I have been trying to do some organizing of digital photos lately, taking a minute or two (more like a half hour or so once I get going) to move pictures into folders, to file them in my Dropbox and to back them up so I don’t lose them. It’s a fun task and often a surprising one when I get a folder done and play through the pictures like a slide show. Specifically when I look at pictures of the kids and how they have changed so much over the course of the last few years, I am struck by the inexorable effects of time. Sous Chef and I were looking through a folder last night and, lingering over a picture of the kids and the Cinnamon Girl, I said to Sous Chef of the Cinnamon Girl: “she’s hasn’t changed at all.” Sous Chef agreed.
And my Cinnamon Girl hasn’t really changed since I met her.
Does she look more beautiful today than the day we got married? Yes, she does.
Has she gotten smarter each day, each month, each year? Yes, she has.
Am I more in love with her now than I ever was before? Yes, I am.
But has she changed in any fundamental way? No, she hasn’t.
She remains incredibly smart and funny. My Cinnamon Girl can talk about any topic, can engage on any subject and can hold any crowd. I saw this in action recently when she and I went out to dinner with a group of my co-workers. Telling stories of her former life as a lawyer, she was deeply insightful, appropriately off-color and incredibly entertaining. I sat next to her thinking, and not for the first time, “what’s this amazing woman doing with me?”

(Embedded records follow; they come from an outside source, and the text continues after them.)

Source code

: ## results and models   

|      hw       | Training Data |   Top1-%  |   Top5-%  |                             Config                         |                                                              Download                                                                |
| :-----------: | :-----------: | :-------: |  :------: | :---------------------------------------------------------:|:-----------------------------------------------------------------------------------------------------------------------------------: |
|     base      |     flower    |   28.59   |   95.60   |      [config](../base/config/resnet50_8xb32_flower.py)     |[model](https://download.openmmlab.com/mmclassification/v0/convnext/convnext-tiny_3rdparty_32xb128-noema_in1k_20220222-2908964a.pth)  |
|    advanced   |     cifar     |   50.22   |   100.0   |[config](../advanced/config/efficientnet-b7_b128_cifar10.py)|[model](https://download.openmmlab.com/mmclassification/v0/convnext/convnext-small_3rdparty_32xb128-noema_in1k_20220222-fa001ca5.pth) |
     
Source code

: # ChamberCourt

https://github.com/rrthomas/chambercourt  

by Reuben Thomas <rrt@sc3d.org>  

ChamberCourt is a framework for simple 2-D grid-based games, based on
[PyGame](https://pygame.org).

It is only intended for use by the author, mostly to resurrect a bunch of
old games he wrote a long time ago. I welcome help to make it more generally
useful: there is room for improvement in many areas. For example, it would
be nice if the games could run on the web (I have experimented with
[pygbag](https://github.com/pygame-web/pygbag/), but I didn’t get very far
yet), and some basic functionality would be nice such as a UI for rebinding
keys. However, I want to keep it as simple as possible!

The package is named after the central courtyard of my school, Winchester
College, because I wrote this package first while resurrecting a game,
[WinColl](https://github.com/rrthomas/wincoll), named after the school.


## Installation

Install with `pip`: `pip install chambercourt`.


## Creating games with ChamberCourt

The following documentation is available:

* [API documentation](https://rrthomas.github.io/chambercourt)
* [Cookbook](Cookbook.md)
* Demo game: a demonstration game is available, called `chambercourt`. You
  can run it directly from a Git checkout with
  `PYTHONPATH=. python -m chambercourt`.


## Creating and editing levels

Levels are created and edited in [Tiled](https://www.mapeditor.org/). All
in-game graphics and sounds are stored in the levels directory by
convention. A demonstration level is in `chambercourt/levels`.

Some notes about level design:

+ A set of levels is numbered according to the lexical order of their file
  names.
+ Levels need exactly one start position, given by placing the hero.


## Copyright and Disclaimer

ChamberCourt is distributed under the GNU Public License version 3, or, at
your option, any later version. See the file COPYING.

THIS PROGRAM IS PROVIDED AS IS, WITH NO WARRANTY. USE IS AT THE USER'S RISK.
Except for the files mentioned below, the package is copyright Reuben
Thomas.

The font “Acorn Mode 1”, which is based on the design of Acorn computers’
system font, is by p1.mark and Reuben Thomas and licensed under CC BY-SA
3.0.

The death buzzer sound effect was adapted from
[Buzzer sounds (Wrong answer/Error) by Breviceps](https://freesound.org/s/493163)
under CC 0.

She remains a wonderful parent to the kids we share, is often the person they go to for advice, is always the person they go to for ready understanding and acceptance. She loves them and they love her. But I love her the most-est. Count on that.
She remains breathtakingly gorgeous. I am so very lucky to see her both as I fall asleep and as I wake up.
In recent months, we’ve had many deep conversations – deeper than our normally deep conversations – about life and the nature of time passing and the strength of our friendship and our marriage. I’ve watched her courageously stand up to new challenges. I’ve seen her face some dark fears. I’ve been brought to tears as she’s triumphed.
When I met her, long before we were dating, I thought that she was one of the strongest women I’d ever met. I knew that she was confident and self-assured. I could tell that she was brilliant.
Each day that goes by and, certainly, each year has done nothing to call into question those early impressions.
My Cinnamon Girl hasn’t changed in the years I’ve known her. She’s only become more herself. And, as I love that self as much as anything in the world, I couldn’t be more joyful.
Happy birthday, Cinnamon Girl – MY Cinnamon Girl.